September 12, 2010
“A Yoga posture is to be steady and comfortable.” ~ Yoga Sutras 2:46
Dr. Robert Butera’s take on this: “Mastering yoga poses requires the same unison of mind, body and spirit. While many yoga students develop great physical strength and flexibility, yoga’s true accomplishment has little to do with physical ability in the poses. A student in a yoga class might be extremely flexible, but if his mind is distracted, thinking of a to-do list, or competing with the person next to him, he is not truly practicing yoga. On the other hand, a focused 75-year old woman smiling in her modified form of the Tree Pose is mastering a whole different level of a yoga pose.
Yoga does not exclude students who are inflexible or physically limited due to injury, disability, or age. Though you may experience some physical discomfort when you begin doing yoga poses, with consistent practice you can achieve deep relaxation and effortlessness. Correctly practiced, yoga poses help our bodies achieve a feeling of non-existence, becoming like the whole wide expanse of heaven and earth merged into one.
As we learn to surrender the ego, we are empowered to change the way we live. The psychological shifts in perception that occur when we are mindful in a yoga pose can change our view of the situations in life that cause us stress or suffering. With practice, both in yoga poses and in life, the external world begins to have less power over us and the internal world is more at peace.”

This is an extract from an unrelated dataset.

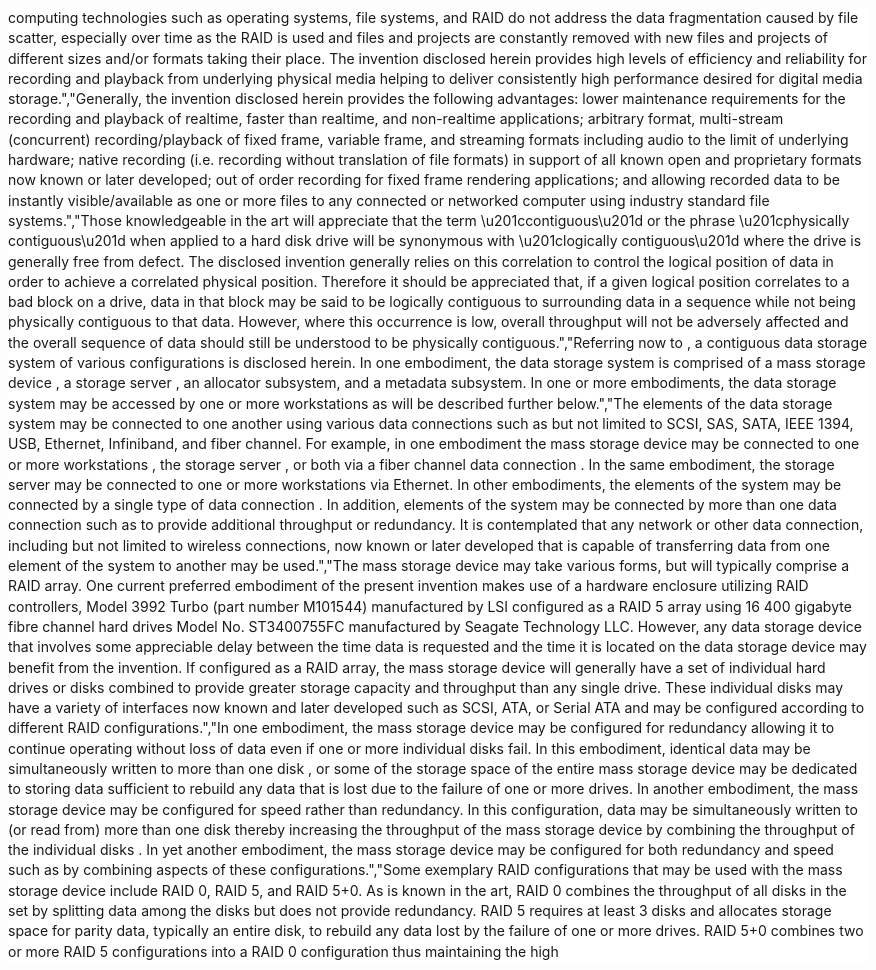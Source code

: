 computing technologies such as operating systems, file systems, and RAID do not address the data fragmentation caused by file scatter, especially over time as the RAID is used and files and projects are constantly removed with new files and projects of different sizes and\/or formats taking their place. The invention disclosed herein provides high levels of efficiency and reliability for recording and playback from underlying physical media helping to deliver consistently high performance desired for digital media storage.","Generally, the invention disclosed herein provides the following advantages: lower maintenance requirements for the recording and playback of realtime, faster than realtime, and non-realtime applications; arbitrary format, multi-stream (concurrent) recording\/playback of fixed frame, variable frame, and streaming formats including audio to the limit of underlying hardware; native recording (i.e. recording without translation of file formats) in support of all known open and proprietary formats now known or later developed; out of order recording for fixed frame rendering applications; and allowing recorded data to be instantly visible\/available as one or more files to any connected or networked computer using industry standard file systems.","Those knowledgeable in the art will appreciate that the term \u201ccontiguous\u201d or the phrase \u201cphysically contiguous\u201d when applied to a hard disk drive will be synonymous with \u201clogically contiguous\u201d where the drive is generally free from defect. The disclosed invention generally relies on this correlation to control the logical position of data in order to achieve a correlated physical position. Therefore it should be appreciated that, if a given logical position correlates to a bad block on a drive, data in that block may be said to be logically contiguous to surrounding data in a sequence while not being physically contiguous to that data. However, where this occurrence is low, overall throughput will not be adversely affected and the overall sequence of data should still be understood to be physically contiguous.","Referring now to , a contiguous data storage system of various configurations is disclosed herein. In one embodiment, the data storage system is comprised of a mass storage device , a storage server , an allocator subsystem, and a metadata subsystem. In one or more embodiments, the data storage system may be accessed by one or more workstations  as will be described further below.","The elements of the data storage system may be connected to one another using various data connections  such as but not limited to SCSI, SAS, SATA, IEEE 1394, USB, Ethernet, Infiniband, and fiber channel. For example, in one embodiment the mass storage device  may be connected to one or more workstations , the storage server , or both via a fiber channel data connection . In the same embodiment, the storage server  may be connected to one or more workstations via Ethernet. In other embodiments, the elements of the system may be connected by a single type of data connection . In addition, elements of the system may be connected by more than one data connection  such as to provide additional throughput or redundancy. It is contemplated that any network or other data connection, including but not limited to wireless connections, now known or later developed that is capable of transferring data from one element of the system to another may be used.","The mass storage device  may take various forms, but will typically comprise a RAID array. One current preferred embodiment of the present invention makes use of a hardware enclosure utilizing RAID controllers, Model 3992 Turbo (part number M101544) manufactured by LSI configured as a RAID 5 array using 16 400 gigabyte fibre channel hard drives Model No. ST3400755FC manufactured by Seagate Technology LLC. However, any data storage device that involves some appreciable delay between the time data is requested and the time it is located on the data storage device may benefit from the invention. If configured as a RAID array, the mass storage device  will generally have a set  of individual hard drives or disks  combined to provide greater storage capacity and throughput than any single drive. These individual disks  may have a variety of interfaces now known and later developed such as SCSI, ATA, or Serial ATA and may be configured according to different RAID configurations.","In one embodiment, the mass storage device  may be configured for redundancy allowing it to continue operating without loss of data even if one or more individual disks  fail. In this embodiment, identical data may be simultaneously written to more than one disk , or some of the storage space of the entire mass storage device  may be dedicated to storing data sufficient to rebuild any data that is lost due to the failure of one or more drives. In another embodiment, the mass storage device  may be configured for speed rather than redundancy. In this configuration, data may be simultaneously written to (or read from) more than one disk  thereby increasing the throughput of the mass storage device  by combining the throughput of the individual disks . In yet another embodiment, the mass storage device  may be configured for both redundancy and speed such as by combining aspects of these configurations.","Some exemplary RAID configurations that may be used with the mass storage device  include RAID 0, RAID 5, and RAID 5+0. As is known in the art, RAID 0 combines the throughput of all disks  in the set  by splitting data among the disks but does not provide redundancy. RAID 5 requires at least 3 disks  and allocates storage space for parity data, typically an entire disk, to rebuild any data lost by the failure of one or more drives. RAID 5+0 combines two or more RAID 5 configurations into a RAID 0 configuration thus maintaining the high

“From the relaxation of tension, and connection to the infinite, we experience supreme consciousness.” ~ Yoga Sutras 2.47
September 1, 2010
So, I’ve been asked a lot lately if I saw the movie “Eat, Pray, Love” and what were my thoughts on it. I didn’t read the book, but I did see the movie. I must say that I made the mistake of creating a perception of what I thought it was going to be like, and had high expectations.
My take on the film is simple. Although I was hoping to be inspired to travel the world in search for something larger than me, I actually finished the movie feeling less-than inspired. The message was clear, simplistic, and her character was a bit whiny and hard to please in my opinion. For so many people, this story’s message could be profound. I was hoping for more (again my mistake for having created this expectation).
While I enjoyed seeing the beauty and reality of the countries she traveled to, I mostly enjoyed the relationships that she had created along the way. While breaking through her personal barriers, she learned to open herself enough to find love in other human beings who also needed her in their life. That was beautiful.
The spiritual message in this movie, was simply to accept yourself. To forgive yourself. And she proved that you don’t need to travel the world in order to find that. It resides within you already. I just felt a bit like “well duh”, I wanted more. 🙂
When we spend all of our energy going through the motions in life, without slowing down enough to find gratitude in every moment, we may find ourselves questioning existence, or seeking more. Her lessons included letting go through ceasing to try to control everything, take time to meditate daily (very important), and to allow love to enter your being.